▶ [Rendered images with source text]
= = = = = = =

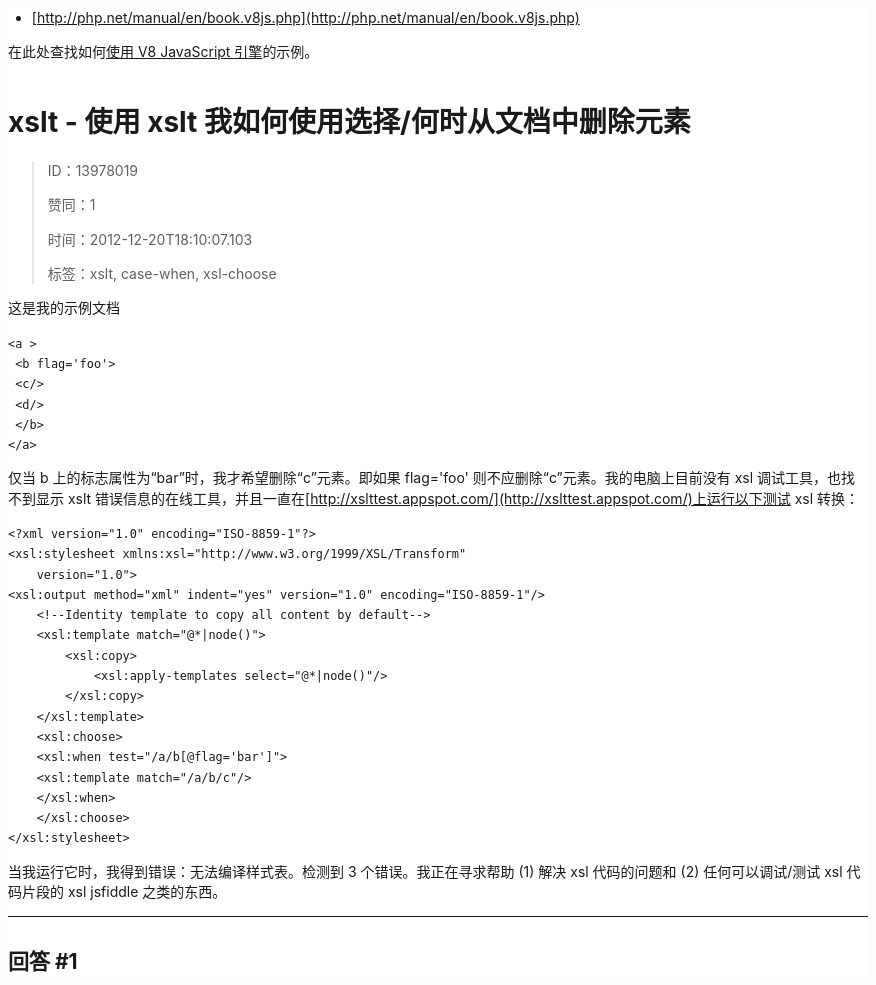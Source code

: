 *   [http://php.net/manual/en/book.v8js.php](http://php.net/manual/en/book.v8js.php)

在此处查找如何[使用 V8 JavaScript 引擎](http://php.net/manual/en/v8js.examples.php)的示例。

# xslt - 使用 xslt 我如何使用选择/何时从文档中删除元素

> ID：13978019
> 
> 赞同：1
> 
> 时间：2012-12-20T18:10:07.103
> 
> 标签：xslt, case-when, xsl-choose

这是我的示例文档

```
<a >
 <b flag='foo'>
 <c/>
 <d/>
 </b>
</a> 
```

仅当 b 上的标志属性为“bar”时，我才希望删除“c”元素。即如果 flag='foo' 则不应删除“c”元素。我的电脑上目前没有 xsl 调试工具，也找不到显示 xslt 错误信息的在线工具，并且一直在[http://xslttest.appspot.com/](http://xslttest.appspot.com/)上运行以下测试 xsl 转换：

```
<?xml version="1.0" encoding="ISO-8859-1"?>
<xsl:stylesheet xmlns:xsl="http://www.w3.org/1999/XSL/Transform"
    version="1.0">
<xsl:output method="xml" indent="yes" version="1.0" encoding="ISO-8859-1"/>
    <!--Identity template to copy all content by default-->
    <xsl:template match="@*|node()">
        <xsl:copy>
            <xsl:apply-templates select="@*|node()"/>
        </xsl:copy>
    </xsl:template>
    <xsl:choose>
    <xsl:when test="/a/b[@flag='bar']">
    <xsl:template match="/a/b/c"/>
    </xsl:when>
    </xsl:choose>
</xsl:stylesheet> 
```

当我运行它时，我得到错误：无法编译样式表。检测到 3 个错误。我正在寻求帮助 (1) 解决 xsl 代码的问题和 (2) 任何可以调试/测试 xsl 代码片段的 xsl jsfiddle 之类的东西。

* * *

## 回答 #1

= = = = = = =

▶ [YOUR INSTRUCTIONS] In the records above, find every line with the word "version" and copy it.

▶ [RESPONSE]
<?xml version="1.0" encoding="ISO-8859-1"?>
    version="1.0">
<xsl:output method="xml" indent="yes" version="1.0" encoding="ISO-8859-1"/>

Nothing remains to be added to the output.